YOUR OBJECTIVE:
Look through the material below and report every line that includes "Ockeghem".

★ ★ ★ ★

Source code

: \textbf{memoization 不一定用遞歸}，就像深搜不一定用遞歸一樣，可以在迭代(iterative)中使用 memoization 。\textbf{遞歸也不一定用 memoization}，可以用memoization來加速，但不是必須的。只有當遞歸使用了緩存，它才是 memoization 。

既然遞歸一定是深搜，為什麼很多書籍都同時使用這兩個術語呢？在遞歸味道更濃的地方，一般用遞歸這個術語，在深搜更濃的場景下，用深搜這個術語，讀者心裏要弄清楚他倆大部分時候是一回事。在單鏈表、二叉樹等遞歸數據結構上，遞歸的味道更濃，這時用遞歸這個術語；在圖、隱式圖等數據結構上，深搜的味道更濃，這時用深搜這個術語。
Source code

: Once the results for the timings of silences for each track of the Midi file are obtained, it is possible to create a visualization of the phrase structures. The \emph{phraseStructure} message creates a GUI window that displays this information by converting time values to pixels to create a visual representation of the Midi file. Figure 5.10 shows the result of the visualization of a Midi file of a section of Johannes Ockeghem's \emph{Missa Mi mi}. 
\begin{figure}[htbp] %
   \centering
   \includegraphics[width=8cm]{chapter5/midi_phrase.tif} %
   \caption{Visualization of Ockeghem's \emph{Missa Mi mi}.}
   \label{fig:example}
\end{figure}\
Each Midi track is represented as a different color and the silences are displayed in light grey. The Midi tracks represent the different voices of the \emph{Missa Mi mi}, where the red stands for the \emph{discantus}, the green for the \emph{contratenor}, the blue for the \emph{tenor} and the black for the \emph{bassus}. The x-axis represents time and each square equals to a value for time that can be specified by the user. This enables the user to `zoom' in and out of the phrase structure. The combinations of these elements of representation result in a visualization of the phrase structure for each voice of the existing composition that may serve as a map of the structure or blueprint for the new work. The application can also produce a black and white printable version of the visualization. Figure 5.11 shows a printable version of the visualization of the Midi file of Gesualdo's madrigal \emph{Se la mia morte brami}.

★ ★ ★ ★

RESULT OF THE EXERCISE:
: Once the results for the timings of silences for each track of the Midi file are obtained, it is possible to create a visualization of the phrase structures. The \emph{phraseStructure} message creates a GUI window that displays this information by converting time values to pixels to create a visual representation of the Midi file. Figure 5.10 shows the result of the visualization of a Midi file of a section of Johannes Ockeghem's \emph{Missa Mi mi}. 
   \caption{Visualization of Ockeghem's \emph{Missa Mi mi}.}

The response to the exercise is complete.